In file 2-1-simple.js there is a simple scene that uses the shaders from the previous box.

The line of interest is:

let shaderMat = shaderMaterial("./Shaders/s0.vs","./Shaders/s0.fs",{side:T.DoubleSide});

But the real action happens in the s0.vs and s0.fs files.

Make sure you understand all this before going on. Including the shader files.

Box 3: Our own uniforms

In the first shaders, we only used THREE's variables. Now we can add one of our own. We'll still have a simple constant-color shader, but we'll make that "constant" color be a value that we pass from our program via a uniform variable.

For shader pair s1.vs and s1.fs (which we'll use in this box), the vertex shader doesn't change (since it doesn't use the color). I could have used s0.vs, but I added different comments.

The fragment shader s1.fs is changed slightly:

uniform vec3 color;
void main()
    gl_FragColor = vec4(color,1.0);

Note that we had to declare a new variable (color) as a uniform. This is like a global variable that we set in our host program. It keeps its value for the set of triangles being drawn (the current THREE object).

The only thing remaining is to tell THREE to do the "host program" side of declaring the color variable and setting it to the correct value. We do this by giving the uniforms as a parameter to ShaderMaterial. The shaderMaterial helper function passes parameters through, so in the JavaScript (2-2-uniforms.js) we write:

let mat1 = shaderMaterial("./Shaders/s1.vs","./Shaders/s1.fs",
                          {uniforms: {color: {value: new T.Vector3(0.4,0.8,0.8)} }});

Note that we pass uniforms as a dictionary (hashmap) of variable names (color) and dictionaries with a value key. This is THREE.JS's format. The value of color is the 3-vector (.4,.8,.8). THREE takes care of the conversion between a JavaScript (THREE) Vector3 and a GLSL vec3.

The example in this box, 2-2-uniforms.js, has three cubes. One uses the shaders from the previous box (yellow). The next uses this shader with the uniform to make a cyan cube. The third animates the uniform property to make a cube that changes color. Read this code and make sure you understand it before moving on.

Box 4: Passing attributes and varying

In the previous box, we passed a value that was constant for the entire object. In this box, we'll think about vertex properties.

In GLSL, a property of a vertex is called an attribute. Up until now, we've seen position. THREE set this up for us.

Setting up attributes is tricky because we also need to arrange for the triangle data to be organized correctly. For this workbook, we'll let THREE take care of this, and only use the attributes that it has built in. Fortunately, it has the main ones we want (position, normal, texture coordinate, and per-vertex color). See the documentation for the full list.

Our vertex program has access to all of these attributes and can use them to compute properties it wants to pass along to the fragment shader. So, for example, let us send the texture coordinate to the fragment shader so it can use it to color the fragments.
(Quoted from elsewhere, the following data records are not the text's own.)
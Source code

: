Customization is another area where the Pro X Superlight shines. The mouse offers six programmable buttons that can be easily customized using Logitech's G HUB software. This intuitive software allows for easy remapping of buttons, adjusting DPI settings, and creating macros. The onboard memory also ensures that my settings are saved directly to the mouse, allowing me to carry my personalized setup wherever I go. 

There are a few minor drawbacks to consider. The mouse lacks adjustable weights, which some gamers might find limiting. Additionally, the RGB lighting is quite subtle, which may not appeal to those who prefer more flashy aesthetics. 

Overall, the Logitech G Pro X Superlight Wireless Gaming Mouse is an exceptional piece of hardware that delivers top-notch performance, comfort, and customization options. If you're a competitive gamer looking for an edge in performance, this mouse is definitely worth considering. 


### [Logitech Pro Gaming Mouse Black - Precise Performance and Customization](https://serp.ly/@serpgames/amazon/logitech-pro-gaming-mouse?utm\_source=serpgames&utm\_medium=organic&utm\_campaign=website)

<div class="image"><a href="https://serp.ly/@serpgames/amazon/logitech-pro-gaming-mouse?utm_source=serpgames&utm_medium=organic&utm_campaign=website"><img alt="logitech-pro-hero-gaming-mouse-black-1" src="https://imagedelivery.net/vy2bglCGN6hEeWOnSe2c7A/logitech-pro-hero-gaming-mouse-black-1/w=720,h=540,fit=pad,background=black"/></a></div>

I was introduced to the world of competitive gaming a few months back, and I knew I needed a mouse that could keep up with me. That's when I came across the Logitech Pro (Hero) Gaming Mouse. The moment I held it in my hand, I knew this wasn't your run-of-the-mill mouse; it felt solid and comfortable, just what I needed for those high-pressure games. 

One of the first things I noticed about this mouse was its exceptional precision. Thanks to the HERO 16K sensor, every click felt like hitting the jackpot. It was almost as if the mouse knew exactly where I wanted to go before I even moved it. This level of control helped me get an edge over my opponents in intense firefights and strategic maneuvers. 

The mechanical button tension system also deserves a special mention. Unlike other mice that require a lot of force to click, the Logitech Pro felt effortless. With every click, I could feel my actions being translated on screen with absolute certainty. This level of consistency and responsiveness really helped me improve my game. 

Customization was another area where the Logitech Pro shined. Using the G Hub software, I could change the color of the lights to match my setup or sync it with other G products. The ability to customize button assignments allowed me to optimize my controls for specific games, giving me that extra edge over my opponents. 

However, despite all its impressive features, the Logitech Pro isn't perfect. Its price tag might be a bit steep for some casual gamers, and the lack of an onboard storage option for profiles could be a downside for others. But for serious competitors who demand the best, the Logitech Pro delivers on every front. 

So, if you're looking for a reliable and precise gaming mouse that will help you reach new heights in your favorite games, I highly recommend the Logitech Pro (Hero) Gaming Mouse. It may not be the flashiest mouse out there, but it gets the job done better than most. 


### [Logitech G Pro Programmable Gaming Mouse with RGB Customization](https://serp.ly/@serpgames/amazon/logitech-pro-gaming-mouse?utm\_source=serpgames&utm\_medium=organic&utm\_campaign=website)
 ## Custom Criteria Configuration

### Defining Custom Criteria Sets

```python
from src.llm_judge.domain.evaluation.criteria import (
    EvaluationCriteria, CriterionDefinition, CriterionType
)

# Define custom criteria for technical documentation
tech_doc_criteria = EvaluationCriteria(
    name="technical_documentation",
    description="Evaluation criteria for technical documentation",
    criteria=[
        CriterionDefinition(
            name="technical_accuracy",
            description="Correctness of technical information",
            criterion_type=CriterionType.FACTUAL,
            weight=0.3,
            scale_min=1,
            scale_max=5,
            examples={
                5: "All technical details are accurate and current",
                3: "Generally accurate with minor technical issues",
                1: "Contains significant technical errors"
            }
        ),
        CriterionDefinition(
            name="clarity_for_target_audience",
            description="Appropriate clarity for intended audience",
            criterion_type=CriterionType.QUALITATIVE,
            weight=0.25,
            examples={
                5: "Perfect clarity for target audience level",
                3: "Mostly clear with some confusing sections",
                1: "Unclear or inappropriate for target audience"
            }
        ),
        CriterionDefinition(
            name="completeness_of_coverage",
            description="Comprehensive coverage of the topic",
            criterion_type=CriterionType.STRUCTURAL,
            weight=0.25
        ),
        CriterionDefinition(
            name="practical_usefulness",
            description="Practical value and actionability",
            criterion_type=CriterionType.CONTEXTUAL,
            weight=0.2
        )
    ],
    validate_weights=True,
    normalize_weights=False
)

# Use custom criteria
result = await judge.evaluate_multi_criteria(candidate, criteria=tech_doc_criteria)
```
We need to extend the vertex shader slightly so it passes the value along:

varying vec2 v_uv;

void main() {
   // the main output of the shader (the vertex position)
   gl_Position = projectionMatrix * modelViewMatrix * vec4( position, 1.0 );

   // pass the texture coordinate as well
   v_uv = uv;

Note how we declare a new varying variable (v_uv) to pass information between the vertex shader and the fragment shader, and copy the attribute uv we get from THREE into it. The rasterizer will interpolate the values over the area of the triangle.

The fragment shader is similarly modified - declaring the variable it expects to receive, and using it as two components of the color.

 varying vec2 v_uv;

void main()
    gl_FragColor = vec4(v_uv, .5,1);

These shaders are in s2.vs and s2.fs (with some extra comments). The program (2-3-varying.js) looks like:

Summary: The basics of shaders

In this box, we saw some very simple (boring?) shaders. But hopefully, you got the basics of shaders, GLSL and how we fit them into THREE and the CS559 Framework. Make sure you understand how we pass data from JavaScript to our shaders!